▶ EXERCISE DIRECTIONS
In full and without change, transcribe the records below.
***
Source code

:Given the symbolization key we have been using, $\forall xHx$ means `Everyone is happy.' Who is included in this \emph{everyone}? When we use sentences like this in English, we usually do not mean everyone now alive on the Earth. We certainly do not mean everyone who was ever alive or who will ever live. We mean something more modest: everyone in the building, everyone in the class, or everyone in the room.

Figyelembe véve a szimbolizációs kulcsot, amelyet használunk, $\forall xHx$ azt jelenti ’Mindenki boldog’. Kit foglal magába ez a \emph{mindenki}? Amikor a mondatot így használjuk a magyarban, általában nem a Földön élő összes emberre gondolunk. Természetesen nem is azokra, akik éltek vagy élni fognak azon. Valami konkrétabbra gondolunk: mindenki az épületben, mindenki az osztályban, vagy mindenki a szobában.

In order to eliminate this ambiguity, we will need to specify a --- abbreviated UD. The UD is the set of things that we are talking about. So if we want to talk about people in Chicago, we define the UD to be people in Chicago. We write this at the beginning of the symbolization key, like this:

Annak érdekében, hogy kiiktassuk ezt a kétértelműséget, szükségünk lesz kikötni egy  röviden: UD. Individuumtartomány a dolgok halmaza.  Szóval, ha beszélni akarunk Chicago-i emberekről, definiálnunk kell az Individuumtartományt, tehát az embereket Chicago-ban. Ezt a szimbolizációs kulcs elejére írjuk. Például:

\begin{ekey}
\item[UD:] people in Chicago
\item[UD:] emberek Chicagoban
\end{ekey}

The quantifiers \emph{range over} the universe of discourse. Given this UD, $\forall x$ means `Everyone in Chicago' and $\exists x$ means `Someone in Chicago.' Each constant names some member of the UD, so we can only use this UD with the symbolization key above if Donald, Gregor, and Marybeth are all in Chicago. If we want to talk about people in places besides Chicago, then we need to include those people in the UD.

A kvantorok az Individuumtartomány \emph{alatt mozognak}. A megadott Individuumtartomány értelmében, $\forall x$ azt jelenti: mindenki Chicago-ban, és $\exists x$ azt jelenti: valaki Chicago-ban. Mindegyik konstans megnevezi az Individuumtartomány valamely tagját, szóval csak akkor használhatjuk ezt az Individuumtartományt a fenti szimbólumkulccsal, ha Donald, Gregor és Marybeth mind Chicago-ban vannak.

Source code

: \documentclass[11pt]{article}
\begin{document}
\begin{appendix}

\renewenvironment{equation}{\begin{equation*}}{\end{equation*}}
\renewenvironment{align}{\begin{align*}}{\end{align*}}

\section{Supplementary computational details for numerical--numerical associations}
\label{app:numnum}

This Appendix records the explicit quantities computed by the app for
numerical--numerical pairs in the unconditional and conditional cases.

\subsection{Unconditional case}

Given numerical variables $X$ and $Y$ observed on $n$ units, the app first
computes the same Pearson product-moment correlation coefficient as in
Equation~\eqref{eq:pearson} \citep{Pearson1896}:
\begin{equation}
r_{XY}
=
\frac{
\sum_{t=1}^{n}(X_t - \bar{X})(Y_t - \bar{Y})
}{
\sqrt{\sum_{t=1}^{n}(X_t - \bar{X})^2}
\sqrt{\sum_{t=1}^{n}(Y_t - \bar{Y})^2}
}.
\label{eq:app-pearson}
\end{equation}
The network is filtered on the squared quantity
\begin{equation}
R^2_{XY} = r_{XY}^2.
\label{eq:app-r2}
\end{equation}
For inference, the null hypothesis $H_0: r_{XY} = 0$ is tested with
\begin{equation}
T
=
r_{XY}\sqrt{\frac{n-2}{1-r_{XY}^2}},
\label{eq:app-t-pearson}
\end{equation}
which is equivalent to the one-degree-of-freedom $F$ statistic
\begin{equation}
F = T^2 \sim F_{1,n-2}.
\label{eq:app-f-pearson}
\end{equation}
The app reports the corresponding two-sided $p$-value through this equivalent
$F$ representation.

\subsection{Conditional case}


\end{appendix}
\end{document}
***
▶ THE ANSWER
Source code

:Given the symbolization key we have been using, $\forall xHx$ means `Everyone is happy.' Who is included in this \emph{everyone}? When we use sentences like this in English, we usually do not mean everyone now alive on the Earth. We certainly do not mean everyone who was ever alive or who will ever live. We mean something more modest: everyone in the building, everyone in the class, or everyone in the room.

Figyelembe véve a szimbolizációs kulcsot, amelyet használunk, $\forall xHx$ azt jelenti ’Mindenki boldog’. Kit foglal magába ez a \emph{mindenki}? Amikor a mondatot így használjuk a magyarban, általában nem a Földön élő összes emberre gondolunk. Természetesen nem is azokra, akik éltek vagy élni fognak azon. Valami konkrétabbra gondolunk: mindenki az épületben, mindenki az osztályban, vagy mindenki a szobában.

In order to eliminate this ambiguity, we will need to specify a --- abbreviated UD. The UD is the set of things that we are talking about. So if we want to talk about people in Chicago, we define the UD to be people in Chicago. We write this at the beginning of the symbolization key, like this:

Annak érdekében, hogy kiiktassuk ezt a kétértelműséget, szükségünk lesz kikötni egy  röviden: UD. Individuumtartomány a dolgok halmaza.  Szóval, ha beszélni akarunk Chicago-i emberekről, definiálnunk kell az Individuumtartományt, tehát az embereket Chicago-ban. Ezt a szimbolizációs kulcs elejére írjuk. Például:

\begin{ekey}
\item[UD:] people in Chicago
\item[UD:] emberek Chicagoban
\end{ekey}

The quantifiers \emph{range over} the universe of discourse. Given this UD, $\forall x$ means `Everyone in Chicago' and $\exists x$ means `Someone in Chicago.' Each constant names some member of the UD, so we can only use this UD with the symbolization key above if Donald, Gregor, and Marybeth are all in Chicago. If we want to talk about people in places besides Chicago, then we need to include those people in the UD.

A kvantorok az Individuumtartomány \emph{alatt mozognak}. A megadott Individuumtartomány értelmében, $\forall x$ azt jelenti: mindenki Chicago-ban, és $\exists x$ azt jelenti: valaki Chicago-ban. Mindegyik konstans megnevezi az Individuumtartomány valamely tagját, szóval csak akkor használhatjuk ezt az Individuumtartományt a fenti szimbólumkulccsal, ha Donald, Gregor és Marybeth mind Chicago-ban vannak.

Source code

: \documentclass[11pt]{article}
\begin{document}
\begin{appendix}

\renewenvironment{equation}{\begin{equation*}}{\end{equation*}}
\renewenvironment{align}{\begin{align*}}{\end{align*}}

\section{Supplementary computational details for numerical--numerical associations}
\label{app:numnum}

This Appendix records the explicit quantities computed by the app for
numerical--numerical pairs in the unconditional and conditional cases.

\subsection{Unconditional case}

Given numerical variables $X$ and $Y$ observed on $n$ units, the app first
computes the same Pearson product-moment correlation coefficient as in
Equation~\eqref{eq:pearson} \citep{Pearson1896}:
\begin{equation}
r_{XY}
=
\frac{
\sum_{t=1}^{n}(X_t - \bar{X})(Y_t - \bar{Y})
}{
\sqrt{\sum_{t=1}^{n}(X_t - \bar{X})^2}
\sqrt{\sum_{t=1}^{n}(Y_t - \bar{Y})^2}
}.
\label{eq:app-pearson}
\end{equation}
The network is filtered on the squared quantity
\begin{equation}
R^2_{XY} = r_{XY}^2.
\label{eq:app-r2}
\end{equation}
For inference, the null hypothesis $H_0: r_{XY} = 0$ is tested with
\begin{equation}
T
=
r_{XY}\sqrt{\frac{n-2}{1-r_{XY}^2}},
\label{eq:app-t-pearson}
\end{equation}
which is equivalent to the one-degree-of-freedom $F$ statistic
\begin{equation}
F = T^2 \sim F_{1,n-2}.
\label{eq:app-f-pearson}
\end{equation}
The app reports the corresponding two-sided $p$-value through this equivalent
$F$ representation.

\subsection{Conditional case}


\end{appendix}
\end{document}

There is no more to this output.